Un barco de vapor se acerca a Puerto Miguel, un pequeño pueblo de la costa mexicana, para reparar una avería. Tres de los pasajeros que viajan en el barco camino de un yacimiento de oro (se supone que californiano, estamos por tanto en 1848-1850), Hooker (Gary Cooper), un pistolero de enigmático pasado, Fiske (Richard Widmark), un jugador que huele el dinero fácil, y Daly (Cameron Mitchell), un entusiasta convencido del gran porvenir que le espera, desembarcan para estirar las piernas y tomar unas copas de mezcal. A la cantina del pueblo (tras un par de canciones en español de Rita Moreno) llega una mujer blanca, Leah Fuller (Susan Hayward, luciendo falda-pantalón y cartuchera al cinto), en busca de ayuda para rescatar a su marido, sepultado por un corrimiento de tierras en la mina de oro que poseen en territorio apache, en unas tierras sagradas que llaman El jardín del diablo. Cada uno, por unas razones distintas que no ocultan una razón común a los tres, decide acompañar a la mujer en el rescate de su marido, acompañados por un lugareño, Vicente (Víctor Manuel Mendoza), a diferencia de sus compañeros, más interesado en el oro que en la mujer.

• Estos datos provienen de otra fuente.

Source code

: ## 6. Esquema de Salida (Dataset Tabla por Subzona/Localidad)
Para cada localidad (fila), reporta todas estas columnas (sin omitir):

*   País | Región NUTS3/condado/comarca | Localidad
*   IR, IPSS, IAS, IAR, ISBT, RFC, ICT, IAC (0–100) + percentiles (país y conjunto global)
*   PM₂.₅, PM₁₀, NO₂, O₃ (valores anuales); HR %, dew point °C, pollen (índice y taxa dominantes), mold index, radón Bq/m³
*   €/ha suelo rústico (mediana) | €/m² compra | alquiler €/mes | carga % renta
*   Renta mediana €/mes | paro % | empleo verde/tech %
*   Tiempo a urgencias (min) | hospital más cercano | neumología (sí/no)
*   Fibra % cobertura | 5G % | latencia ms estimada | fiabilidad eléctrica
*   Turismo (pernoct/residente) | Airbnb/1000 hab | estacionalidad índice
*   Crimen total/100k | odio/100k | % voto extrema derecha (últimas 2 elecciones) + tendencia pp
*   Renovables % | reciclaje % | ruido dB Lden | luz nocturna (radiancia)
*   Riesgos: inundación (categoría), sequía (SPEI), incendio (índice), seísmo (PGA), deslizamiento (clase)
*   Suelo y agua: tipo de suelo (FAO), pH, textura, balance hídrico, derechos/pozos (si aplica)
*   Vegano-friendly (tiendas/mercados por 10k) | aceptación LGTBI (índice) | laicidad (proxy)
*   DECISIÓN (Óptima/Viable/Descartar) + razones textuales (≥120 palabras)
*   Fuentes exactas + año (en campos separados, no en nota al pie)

Una vez planteada la trama, la historia consta de tres segmentos: la ida, la estancia y la vuelta. El camino a la mina son los minutos de la cinta más ligados a la aventura. Un viaje a través de unos bellísimos parajes mexicanos, fotografiados maravillosamente en Technicolor por Milton Krasner, que hace resaltar la grandiosidad interminable de las montañas, los bosques y las llanuras para potenciar la sensación de exposición del pequeño grupo a los rigores y los riesgos del trayecto, en especial ese tránsito a caballo por una estrecha cornisa montañosa abierta a un profundo abismo que supone el único acceso al territorio indio (y la célebre secuencia del salto a caballo del único tramo de esa cornisa que se ha hundido). Durante esta fase de la película, el guión de Frank Fenton y la pericia en la dirección de Hathaway no sólo avanzan buena parte de las situaciones y peligros que van a tener lugar en el metraje posterior, sino que caracterizan a la perfección a los personajes gracias a su distinta actitud ante los avatares del camino. Así, vemos a Vicente marcando la ruta para recordarla, supuestamente con ansias de repetir la expedición con algo más que unas alforjas para acercarse a la mina; sabemos que Daly desea a Leah, y también que Hooker, fuera lo que fuera en el pasado, es un tipo íntegro y legal, que corrige a Daly en sus excesos con una buena paliza pasada por las brasas. Por último, Fiske inicia una relación curiosa con Hooker, de comprensión mutua y de rebelión ante su, según él, manía de dirigir el grupo (de la que se extraen datos que pueden explicar al espectador el posible pasado del personaje).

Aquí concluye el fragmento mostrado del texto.